Le Parvis, à Pau, accueille une monographie consacrée à l’immense photographe français disparu en 2009 Willy Ronnis, avec « WILLY RONIS PAR WILLY RONIS ».
Ce fut une exposition, en 2018, au Pavillon Carré de Baudouin, à Ménilmontant, dans le XXe arrondissement de Paris, puis une somme de 600 pages, publiée chez Flammarion, en 2024, sous-titrée : « Le regard inédit du photographe sur son œuvre ».
Sacré exercice au regard du corpus de cet enfant de la butte Montmartre, né en 1910, disparu en 2009, rattaché au courant « humaniste » de la photographie. Loin des clichés léchés et mis en scène de Robert Doisneau, le travail de Willy Ronis, par ailleurs féru de musique, de dessin et de peinture, est à la croisée de plusieurs pratiques — photoreportage (il entre en 1946 à l’Agence Rapho), portrait, photographie de rue —, mais aussi d’incessantes recherches formelles et de nombreuses commandes (Point de vue, L’Écran français, Le Monde illustré, Time, Life, Vogue, Air France).

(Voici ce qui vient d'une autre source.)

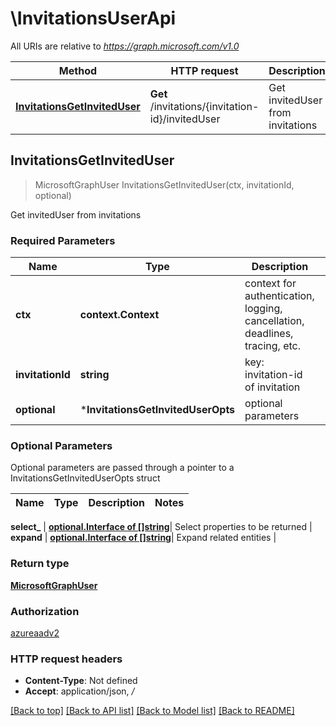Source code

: # \InvitationsUserApi

All URIs are relative to *https://graph.microsoft.com/v1.0*

Method | HTTP request | Description
------------- | ------------- | -------------
[**InvitationsGetInvitedUser**](InvitationsUserApi.md#InvitationsGetInvitedUser) | **Get** /invitations/{invitation-id}/invitedUser | Get invitedUser from invitations



## InvitationsGetInvitedUser

> MicrosoftGraphUser InvitationsGetInvitedUser(ctx, invitationId, optional)

Get invitedUser from invitations

### Required Parameters


Name | Type | Description  | Notes
------------- | ------------- | ------------- | -------------
**ctx** | **context.Context** | context for authentication, logging, cancellation, deadlines, tracing, etc.
**invitationId** | **string**| key: invitation-id of invitation | 
 **optional** | ***InvitationsGetInvitedUserOpts** | optional parameters | nil if no parameters

### Optional Parameters

Optional parameters are passed through a pointer to a InvitationsGetInvitedUserOpts struct


Name | Type | Description  | Notes
------------- | ------------- | ------------- | -------------

 **select_** | [**optional.Interface of []string**](string.md)| Select properties to be returned | 
 **expand** | [**optional.Interface of []string**](string.md)| Expand related entities | 

### Return type

[**MicrosoftGraphUser**](microsoft.graph.user.md)

### Authorization

[azureaadv2](../README.md#azureaadv2)

### HTTP request headers

- **Content-Type**: Not defined
- **Accept**: application/json, */*

[[Back to top]](#) [[Back to API list]](../README.md#documentation-for-api-endpoints)
[[Back to Model list]](../README.md#documentation-for-models)
[[Back to README]](../README.md)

Successivement, en 1983, 1989, puis en 2006, Willy Ronis fait don de l’ensemble de son œuvre à l’État français. Pour accompagner ce geste, il rassemble dans des albums une sélection de ses meilleures photographies ; écrivant pour chacune un commentaire fait de souvenirs et d’anecdotes, s’attachant aux conditions de la prise de vue et aux informations relatives au tirage.

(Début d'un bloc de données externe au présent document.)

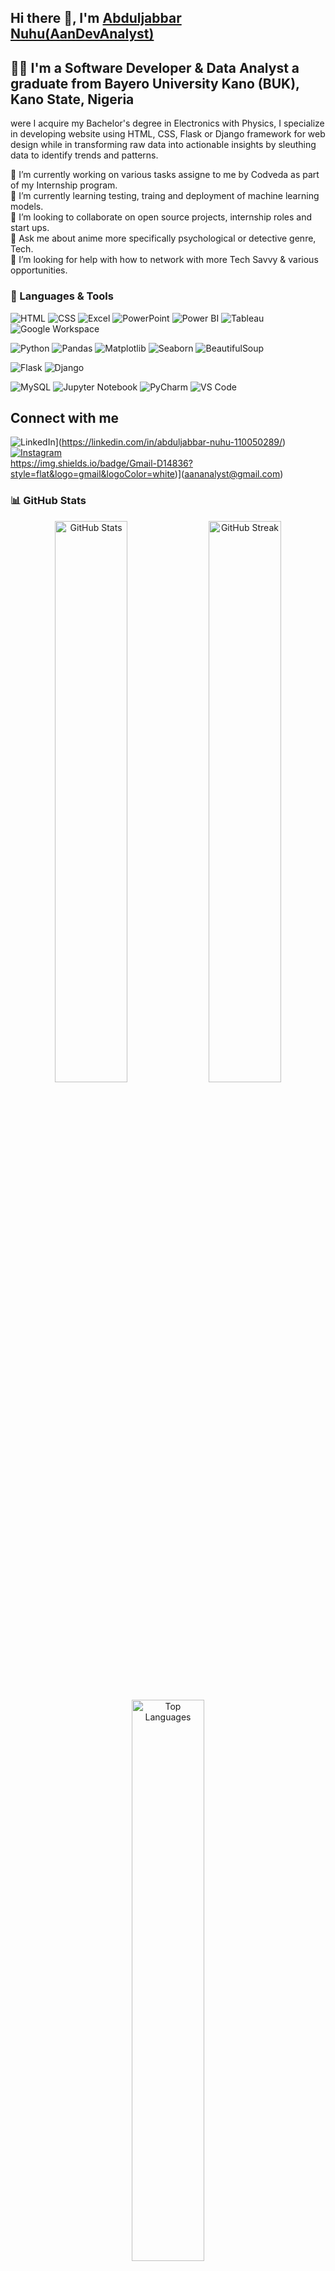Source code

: ## Hi there 👋, I'm [Abduljabbar Nuhu(AanDevAnalyst)](https://linkedin.com/in/abduljabbar-nuhu-110050289/)  

## 👨‍💻 I'm a Software Developer & Data Analyst a graduate from Bayero University Kano (BUK), Kano State, Nigeria 
were I acquire my Bachelor's degree in Electronics with Physics, I specialize in developing website using HTML, CSS,
Flask or Django framework for web design while in transforming raw data into actionable insights by sleuthing data to 
identify trends and patterns.

🔭 I’m currently working on various tasks assigne to me by Codveda as part of my Internship program.  
🧭 I’m currently learning testing, traing and deployment of machine learning models.  
👯 I’m looking to collaborate on open source projects, internship roles and start ups.  
💬 Ask me about anime more specifically psychological or detective genre, Tech.  
🤔 I’m looking for help with how to network with more Tech Savvy & various opportunities.  

### 🚀 Languages & Tools

![HTML](https://img.shields.io/badge/HTML5-E34F26?style=for-the-badge&logo=html5&logoColor=white)
![CSS](https://img.shields.io/badge/CSS3-1572B6?style=for-the-badge&logo=css3&logoColor=white)
![Excel](https://img.shields.io/badge/Excel-217346?style=for-the-badge&logo=microsoft-excel&logoColor=white)
![PowerPoint](https://img.shields.io/badge/PowerPoint-B7472A?style=for-the-badge&logo=microsoft-powerpoint&logoColor=white)
![Power BI](https://img.shields.io/badge/PowerBI-F2C811?style=for-the-badge&logo=power-bi&logoColor=black)
![Tableau](https://img.shields.io/badge/Tableau-E97627?style=for-the-badge&logo=tableau&logoColor=white)
![Google Workspace](https://img.shields.io/badge/Google%20Workspace-4285F4?style=for-the-badge&logo=googleworkspace&logoColor=white)

![Python](https://img.shields.io/badge/Python-3776AB?style=for-the-badge&logo=python&logoColor=white)
![Pandas](https://img.shields.io/badge/Pandas-150458?style=for-the-badge&logo=pandas&logoColor=white)
![Matplotlib](https://img.shields.io/badge/Matplotlib-11557C?style=for-the-badge&logo=plotly&logoColor=white)
![Seaborn](https://img.shields.io/badge/Seaborn-7EB0D5?style=for-the-badge&logo=python&logoColor=white)
![BeautifulSoup](https://img.shields.io/badge/BeautifulSoup-4B8BBE?style=for-the-badge&logo=python&logoColor=white)

![Flask](https://img.shields.io/badge/Flask-000000?style=for-the-badge&logo=flask&logoColor=white)
![Django](https://img.shields.io/badge/Django-092E20?style=for-the-badge&logo=django&logoColor=white)

![MySQL](https://img.shields.io/badge/MySQL-005C84?style=for-the-badge&logo=mysql&logoColor=white)
![Jupyter Notebook](https://img.shields.io/badge/Jupyter-F37626?style=for-the-badge&logo=jupyter&logoColor=white)
![PyCharm](https://img.shields.io/badge/PyCharm-000000?style=for-the-badge&logo=pycharm&logoColor=white)
![VS Code](https://img.shields.io/badge/VSCode-007ACC?style=for-the-badge&logo=visual-studio-code&logoColor=white)

## Connect with me
![LinkedIn](https://img.shields.io/badge/LinkedIn-%230077B5.svg?style=flat&logo=linkedin&logoColor=white)](https://linkedin.com/in/abduljabbar-nuhu-110050289/)  
[![Instagram](https://img.shields.io/badge/Instagram-%23E4405F.svg?style=flat&logo=instagram&logoColor=white)](https://www.instagram.com/aandevanalyst?igsh=bWU3ZGNtZnB6ZXh2)  
https://img.shields.io/badge/Gmail-D14836?style=flat&logo=gmail&logoColor=white)](aananalyst@gmail.com)

### 📊 GitHub Stats

<p align="center">
  <img src="https://github-readme-stats.vercel.app/api?username=AanDevAnalyst&show_icons=true&theme=tokyonight" alt="GitHub Stats" width="48%">
  <img src="https://github-readme-streak-stats.herokuapp.com/?user=AanDevAnalyst&theme=tokyonight" alt="GitHub Streak" width="48%">
</p>

<p align="center">
  <img src="https://github-readme-stats.vercel.app/api/top-langs/?username=AanDevAnalyst&layout=compact&theme=tokyonight" alt="Top Languages" width="48%">
</p>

Cet œil, qui s’éteint à quelques mois de son centième anniversaire, aura traversé le XXe siècle français, capturant dans un méticuleux noir et blanc mutations, mouvements sociaux, conflits, guerres, mais aussi et souvent sa ville natale et son petit peuple. Proche du Parti communiste français (il publiera dans Regards ou dans L’Humanité), il a su immortaliser les gens de peu avec grâce et générosité, confessant au passage que « le photographe peut dénoncer des choses, mais il ne doit pas avoir la prétention de changer les choses ».

Cette attention ne l’empêchera nullement de capturer les figures artistiques de son temps (Picasso, Prévert, Cocteau, Montand) ni des scènes de vie dont un Nu provençal, saisi l’été 1949, à Gordes, dans le Lubéron. Le modèle de cette photographie légendaire n’est autre que sa femme Marie-Anne se rafraîchissant après sa sieste. « Dans mes photos impromptues, ce n’était jamais donné d’avance, jamais sûr à 100%. Là, il n’y avait pas de risque de ratage. Cette photo-là était facile à faire, elle m’était offerte. »

Tombé dans les limbes durant les années 1970, le voilà reconnu ainsi que sa place dans l’histoire de la photographie la décennie suivante : invité d’honneur aux Rencontres d’Arles en 1980, l’ouvrage Sur le fil du hasard, publié en 1981 chez Contrejour, la maison d’édition de Claude Nori. « La photographie, c’est l’émotion », répétait-il.
Marc A. Bertin
Informations pratiques
« Willy Ronis par Willy Ronis »
jusqu’au samedi 14 juin,
Le Parvis Espace Culturel E. Leclerc Tempo, Pau (64).